▸ Source texts of formatted documents
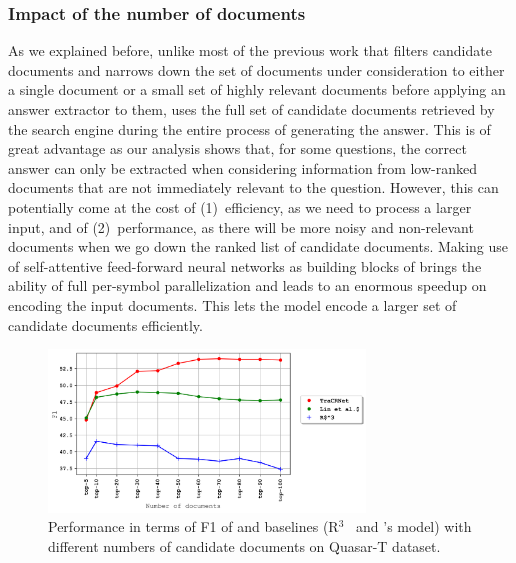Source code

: \subsubsection{Impact of the number of documents}
As we explained before, unlike most of the previous work that filters candidate documents and narrows down the set of documents under consideration to either a single document or a small set of highly relevant documents before applying an answer extractor to them, \tracrnet uses the full set of candidate documents retrieved by the search engine during the entire process of generating the answer. 
This is of great advantage as our analysis shows that, for some questions, the correct answer can only be extracted when considering information from low-ranked documents that are not immediately relevant to the question.
However, this can potentially come at the cost of (1)~efficiency, as we need to process a larger input, and of (2)~performance, as there will be more noisy and non-relevant documents when we go down the ranked list of candidate documents. 
%
Making use of self-attentive feed-forward neural networks as building blocks of \tracrnet brings the ability of full per-symbol parallelization and leads to an enormous speedup on encoding the input documents. This lets the model encode a larger set of candidate documents efficiently. 

\begin{figure}[!t]
 \centering
 \includegraphics[width=0.75\textwidth]{04-part-03/chapter-06/figs_and_tables/plot_different_num_docs.png}
 \caption{Performance in terms of F1 of \tracrnet and baselines (R$^3$~\citep{wang2017r} and \citet{lin2018denoising}'s model) with different numbers of candidate documents on Quasar-T dataset.}
 \label{fig:diff_num_docs}
\end{figure}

▸ Try it
Write the data above out again exactly, minus its pictures.

▸ Exercise response
Source code

: \subsubsection{Impact of the number of documents}
As we explained before, unlike most of the previous work that filters candidate documents and narrows down the set of documents under consideration to either a single document or a small set of highly relevant documents before applying an answer extractor to them, \tracrnet uses the full set of candidate documents retrieved by the search engine during the entire process of generating the answer. 
This is of great advantage as our analysis shows that, for some questions, the correct answer can only be extracted when considering information from low-ranked documents that are not immediately relevant to the question.
However, this can potentially come at the cost of (1)~efficiency, as we need to process a larger input, and of (2)~performance, as there will be more noisy and non-relevant documents when we go down the ranked list of candidate documents. 
%
Making use of self-attentive feed-forward neural networks as building blocks of \tracrnet brings the ability of full per-symbol parallelization and leads to an enormous speedup on encoding the input documents. This lets the model encode a larger set of candidate documents efficiently. 

\begin{figure}[!t]
 \centering
 \includegraphics[width=0.75\textwidth]{04-part-03/chapter-06/figs_and_tables/plot_different_num_docs.png}
 \caption{Performance in terms of F1 of \tracrnet and baselines (R$^3$~\citep{wang2017r} and \citet{lin2018denoising}'s model) with different numbers of candidate documents on Quasar-T dataset.}
 \label{fig:diff_num_docs}
\end{figure}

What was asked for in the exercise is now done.